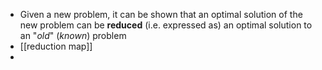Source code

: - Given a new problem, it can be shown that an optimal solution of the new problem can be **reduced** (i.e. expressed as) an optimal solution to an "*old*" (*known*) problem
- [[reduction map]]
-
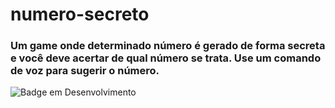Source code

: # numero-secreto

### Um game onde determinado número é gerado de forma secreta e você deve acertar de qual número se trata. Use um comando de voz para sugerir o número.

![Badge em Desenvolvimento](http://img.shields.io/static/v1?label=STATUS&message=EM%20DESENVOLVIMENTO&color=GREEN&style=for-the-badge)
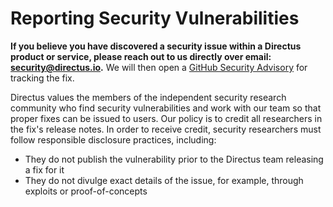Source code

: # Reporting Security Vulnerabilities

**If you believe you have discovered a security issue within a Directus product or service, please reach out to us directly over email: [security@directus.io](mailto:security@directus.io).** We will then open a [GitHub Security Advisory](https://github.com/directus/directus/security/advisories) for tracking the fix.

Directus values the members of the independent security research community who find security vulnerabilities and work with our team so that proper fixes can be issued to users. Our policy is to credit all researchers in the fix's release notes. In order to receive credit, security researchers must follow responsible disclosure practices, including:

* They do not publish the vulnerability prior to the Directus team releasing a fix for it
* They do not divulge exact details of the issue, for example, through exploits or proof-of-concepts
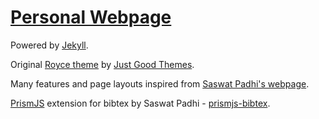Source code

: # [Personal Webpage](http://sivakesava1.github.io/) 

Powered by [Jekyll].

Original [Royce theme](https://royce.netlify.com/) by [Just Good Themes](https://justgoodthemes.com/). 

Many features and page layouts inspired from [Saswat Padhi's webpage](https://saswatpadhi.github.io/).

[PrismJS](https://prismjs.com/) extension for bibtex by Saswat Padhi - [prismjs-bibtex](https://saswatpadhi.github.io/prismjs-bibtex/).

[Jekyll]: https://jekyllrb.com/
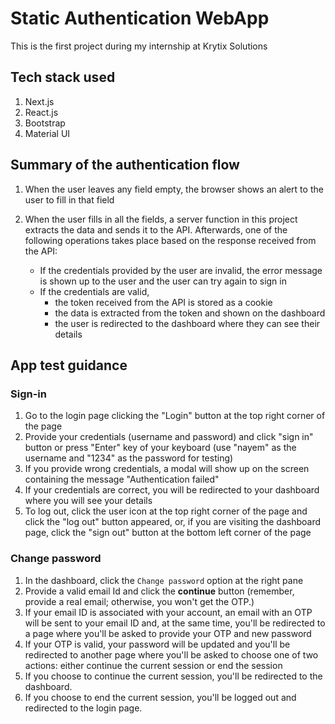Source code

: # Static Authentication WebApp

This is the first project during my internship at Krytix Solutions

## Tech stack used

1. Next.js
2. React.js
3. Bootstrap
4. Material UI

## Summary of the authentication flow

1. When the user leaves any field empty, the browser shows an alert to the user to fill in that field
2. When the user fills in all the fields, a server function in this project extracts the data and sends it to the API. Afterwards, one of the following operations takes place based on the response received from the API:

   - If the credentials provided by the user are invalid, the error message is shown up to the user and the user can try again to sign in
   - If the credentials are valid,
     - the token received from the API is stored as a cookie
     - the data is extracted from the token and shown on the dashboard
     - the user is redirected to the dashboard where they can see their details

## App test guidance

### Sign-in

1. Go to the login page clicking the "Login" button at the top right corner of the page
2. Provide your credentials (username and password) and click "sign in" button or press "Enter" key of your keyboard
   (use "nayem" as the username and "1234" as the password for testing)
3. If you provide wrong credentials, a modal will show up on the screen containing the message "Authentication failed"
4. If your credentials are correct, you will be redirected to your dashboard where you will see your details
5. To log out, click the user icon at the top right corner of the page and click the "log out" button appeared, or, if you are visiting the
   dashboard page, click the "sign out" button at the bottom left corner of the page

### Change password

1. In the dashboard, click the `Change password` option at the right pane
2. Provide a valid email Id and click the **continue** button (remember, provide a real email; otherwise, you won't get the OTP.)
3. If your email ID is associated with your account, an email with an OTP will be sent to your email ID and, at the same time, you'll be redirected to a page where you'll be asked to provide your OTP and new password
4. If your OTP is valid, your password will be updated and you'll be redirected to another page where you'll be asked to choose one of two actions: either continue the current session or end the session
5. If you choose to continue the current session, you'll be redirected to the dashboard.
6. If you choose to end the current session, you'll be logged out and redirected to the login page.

» **Problem to solve**
Every line, from the one holding "1. In the dashboard, click" through the last line of the material above, should be transcribed exactly, and no line outside that range.

» **Answer for the task**
1. In the dashboard, click the `Change password` option at the right pane
2. Provide a valid email Id and click the **continue** button (remember, provide a real email; otherwise, you won't get the OTP.)
3. If your email ID is associated with your account, an email with an OTP will be sent to your email ID and, at the same time, you'll be redirected to a page where you'll be asked to provide your OTP and new password
4. If your OTP is valid, your password will be updated and you'll be redirected to another page where you'll be asked to choose one of two actions: either continue the current session or end the session
5. If you choose to continue the current session, you'll be redirected to the dashboard.
6. If you choose to end the current session, you'll be logged out and redirected to the login page.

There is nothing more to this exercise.